Derryn Hinch and the privileges of a foreign power

Earlier this week it was reported that Senator Derryn Hinch may be entitled to some rights and privileges of a subject or citizen of a foreign power. In the 1960’s and 70’s Hinch worked for the Sydney Morning Herald and was based in New York. He acquired a US social security number and paid a social security tax while he worked there. This tax now entitles him a pension. In August or September last year (well after the election process had ended) he wrote to the US Social Security Department and asked them to freeze his pension. He has stated while he does not believe he is in breach of section 44i, but he will seek legal advice and will ask the Senate to refer him to the High Court sitting as the Court of Disputed Returns. The Government is seeking the advice of the Solicitor-General.

Ministers and section 64 of the Constitution

Another problem that is being discussed by constitutional experts is the actions of Ministers who may be found to be disqualified. As stipulated in section 64 of the Constitution a Minister can only hold their position for three months without being an MP or a Senator.

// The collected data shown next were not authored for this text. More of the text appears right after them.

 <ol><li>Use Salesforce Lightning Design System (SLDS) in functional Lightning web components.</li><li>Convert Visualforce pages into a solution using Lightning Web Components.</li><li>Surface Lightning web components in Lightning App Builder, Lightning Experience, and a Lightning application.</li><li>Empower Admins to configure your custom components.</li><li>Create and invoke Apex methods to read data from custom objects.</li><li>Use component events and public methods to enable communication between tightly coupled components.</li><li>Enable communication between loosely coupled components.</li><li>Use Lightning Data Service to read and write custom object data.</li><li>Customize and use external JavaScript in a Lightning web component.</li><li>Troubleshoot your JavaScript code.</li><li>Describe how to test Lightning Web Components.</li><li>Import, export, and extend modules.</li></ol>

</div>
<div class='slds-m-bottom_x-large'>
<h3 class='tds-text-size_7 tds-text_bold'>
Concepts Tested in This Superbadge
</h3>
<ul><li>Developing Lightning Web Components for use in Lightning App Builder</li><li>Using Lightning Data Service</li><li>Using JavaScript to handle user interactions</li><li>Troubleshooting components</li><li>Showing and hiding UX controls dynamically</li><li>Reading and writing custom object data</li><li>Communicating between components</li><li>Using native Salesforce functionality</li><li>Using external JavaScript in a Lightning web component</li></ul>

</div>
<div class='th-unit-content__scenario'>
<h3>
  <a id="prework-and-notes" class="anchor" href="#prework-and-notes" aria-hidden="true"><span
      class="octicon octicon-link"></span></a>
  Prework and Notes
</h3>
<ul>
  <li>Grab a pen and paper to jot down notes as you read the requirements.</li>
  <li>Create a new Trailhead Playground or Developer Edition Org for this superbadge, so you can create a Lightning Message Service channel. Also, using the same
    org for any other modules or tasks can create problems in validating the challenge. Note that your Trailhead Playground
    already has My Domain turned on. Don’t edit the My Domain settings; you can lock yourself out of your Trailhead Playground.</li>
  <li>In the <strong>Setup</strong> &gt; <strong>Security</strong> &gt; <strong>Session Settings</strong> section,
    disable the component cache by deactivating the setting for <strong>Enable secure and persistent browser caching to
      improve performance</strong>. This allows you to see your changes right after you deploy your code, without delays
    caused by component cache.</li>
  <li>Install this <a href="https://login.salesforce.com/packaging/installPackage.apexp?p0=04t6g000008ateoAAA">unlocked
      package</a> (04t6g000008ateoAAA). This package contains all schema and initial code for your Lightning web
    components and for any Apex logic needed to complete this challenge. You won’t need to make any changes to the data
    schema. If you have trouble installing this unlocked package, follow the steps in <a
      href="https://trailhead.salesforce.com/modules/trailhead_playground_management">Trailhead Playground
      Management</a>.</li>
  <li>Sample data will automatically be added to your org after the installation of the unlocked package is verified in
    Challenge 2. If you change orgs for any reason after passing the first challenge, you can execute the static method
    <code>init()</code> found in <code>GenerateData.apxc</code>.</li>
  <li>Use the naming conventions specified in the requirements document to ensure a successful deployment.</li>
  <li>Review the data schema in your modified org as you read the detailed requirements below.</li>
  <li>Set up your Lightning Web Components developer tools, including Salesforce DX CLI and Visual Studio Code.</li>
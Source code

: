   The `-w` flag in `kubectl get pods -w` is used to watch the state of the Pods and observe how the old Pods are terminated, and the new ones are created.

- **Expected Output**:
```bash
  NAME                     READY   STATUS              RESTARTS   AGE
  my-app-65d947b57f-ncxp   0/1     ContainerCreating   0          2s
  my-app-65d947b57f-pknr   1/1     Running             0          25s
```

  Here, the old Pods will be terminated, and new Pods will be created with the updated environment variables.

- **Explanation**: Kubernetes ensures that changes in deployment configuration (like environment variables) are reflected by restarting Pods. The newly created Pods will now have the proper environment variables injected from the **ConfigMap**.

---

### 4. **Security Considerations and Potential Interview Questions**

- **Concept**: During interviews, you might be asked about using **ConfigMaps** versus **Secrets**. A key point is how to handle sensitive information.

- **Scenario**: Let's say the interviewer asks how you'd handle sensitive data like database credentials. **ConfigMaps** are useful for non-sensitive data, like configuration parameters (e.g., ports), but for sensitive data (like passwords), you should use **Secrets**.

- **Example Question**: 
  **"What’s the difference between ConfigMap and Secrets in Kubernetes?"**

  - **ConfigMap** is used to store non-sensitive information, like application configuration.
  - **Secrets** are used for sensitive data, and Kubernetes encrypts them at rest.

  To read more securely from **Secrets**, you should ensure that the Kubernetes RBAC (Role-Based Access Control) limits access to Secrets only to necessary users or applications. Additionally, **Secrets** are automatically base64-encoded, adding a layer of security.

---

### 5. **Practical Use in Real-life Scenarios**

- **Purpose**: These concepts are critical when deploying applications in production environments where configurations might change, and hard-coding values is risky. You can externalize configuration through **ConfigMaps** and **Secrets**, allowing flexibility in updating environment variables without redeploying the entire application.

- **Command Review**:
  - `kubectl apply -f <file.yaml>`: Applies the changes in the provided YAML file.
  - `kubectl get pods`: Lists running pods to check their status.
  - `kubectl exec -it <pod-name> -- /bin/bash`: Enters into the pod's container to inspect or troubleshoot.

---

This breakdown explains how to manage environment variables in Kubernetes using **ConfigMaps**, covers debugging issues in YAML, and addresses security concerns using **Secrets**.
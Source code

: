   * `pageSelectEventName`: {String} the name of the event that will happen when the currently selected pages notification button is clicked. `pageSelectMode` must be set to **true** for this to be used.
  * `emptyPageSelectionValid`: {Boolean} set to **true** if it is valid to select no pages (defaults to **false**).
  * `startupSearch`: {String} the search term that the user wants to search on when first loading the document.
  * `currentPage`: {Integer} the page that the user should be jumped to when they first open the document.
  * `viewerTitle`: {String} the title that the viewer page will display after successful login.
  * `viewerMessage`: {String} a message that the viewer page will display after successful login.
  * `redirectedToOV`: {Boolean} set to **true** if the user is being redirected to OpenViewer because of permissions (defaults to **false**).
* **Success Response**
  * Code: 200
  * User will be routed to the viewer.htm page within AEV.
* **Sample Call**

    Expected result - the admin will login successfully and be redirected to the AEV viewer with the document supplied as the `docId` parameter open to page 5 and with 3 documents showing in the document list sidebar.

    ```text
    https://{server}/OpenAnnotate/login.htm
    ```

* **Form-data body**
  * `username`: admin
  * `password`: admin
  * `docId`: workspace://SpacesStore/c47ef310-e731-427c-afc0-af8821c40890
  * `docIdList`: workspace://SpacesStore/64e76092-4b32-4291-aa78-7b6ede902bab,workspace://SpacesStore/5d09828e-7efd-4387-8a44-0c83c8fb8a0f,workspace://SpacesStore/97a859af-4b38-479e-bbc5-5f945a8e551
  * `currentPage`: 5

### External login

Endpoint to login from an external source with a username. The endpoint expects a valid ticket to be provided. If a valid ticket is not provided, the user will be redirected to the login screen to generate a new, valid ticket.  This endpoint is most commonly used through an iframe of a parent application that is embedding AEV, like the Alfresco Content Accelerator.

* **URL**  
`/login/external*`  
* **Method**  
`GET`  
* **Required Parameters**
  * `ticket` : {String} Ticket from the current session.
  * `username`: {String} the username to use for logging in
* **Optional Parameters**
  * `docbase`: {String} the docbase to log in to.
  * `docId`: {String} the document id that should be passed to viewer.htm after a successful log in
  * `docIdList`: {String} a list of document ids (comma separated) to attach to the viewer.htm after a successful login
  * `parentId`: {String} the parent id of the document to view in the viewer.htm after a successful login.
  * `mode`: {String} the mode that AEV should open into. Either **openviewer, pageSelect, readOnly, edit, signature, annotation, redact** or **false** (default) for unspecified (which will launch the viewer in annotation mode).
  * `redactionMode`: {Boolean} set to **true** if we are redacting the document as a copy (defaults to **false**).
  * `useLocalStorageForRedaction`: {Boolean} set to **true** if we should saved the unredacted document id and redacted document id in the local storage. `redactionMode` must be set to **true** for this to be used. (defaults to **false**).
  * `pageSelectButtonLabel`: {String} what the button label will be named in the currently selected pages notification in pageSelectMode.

Section 64 Ministers of State
….Ministers to sit in Parliament
After the first general election no Minister of State shall hold office for a longer period than three months unless he is or becomes a senator or a member of the House of Representatives.

If the three National Party Ministers are found to be disqualified, they will have been disqualified since the election on 2 July 2016. Any decisions that they made as Ministers three months after this (or perhaps three months after Parliament opened on 30 August 2016), could become the subject of further High Court challenges. Some decision that these Ministers have made have been contentious, including those relating to the approvals of the Adani mine in Queensland, actions taken on the Murray Darling Basin plan and the moving of the Australian Pesticides and Veterinary Medicines Authority (APVMA) from Canberra to Armidale.

More seriously though, Barnaby Joyce is also a member of the National Security Committee. What if decisions made by this body are also able to be challenged in the court. And how far back would these challenges be able to go? What about decisions he made as acting Prime Minister during the times that Prime Minister Turnbull was overseas?

We really are in uncharted constitutional territory.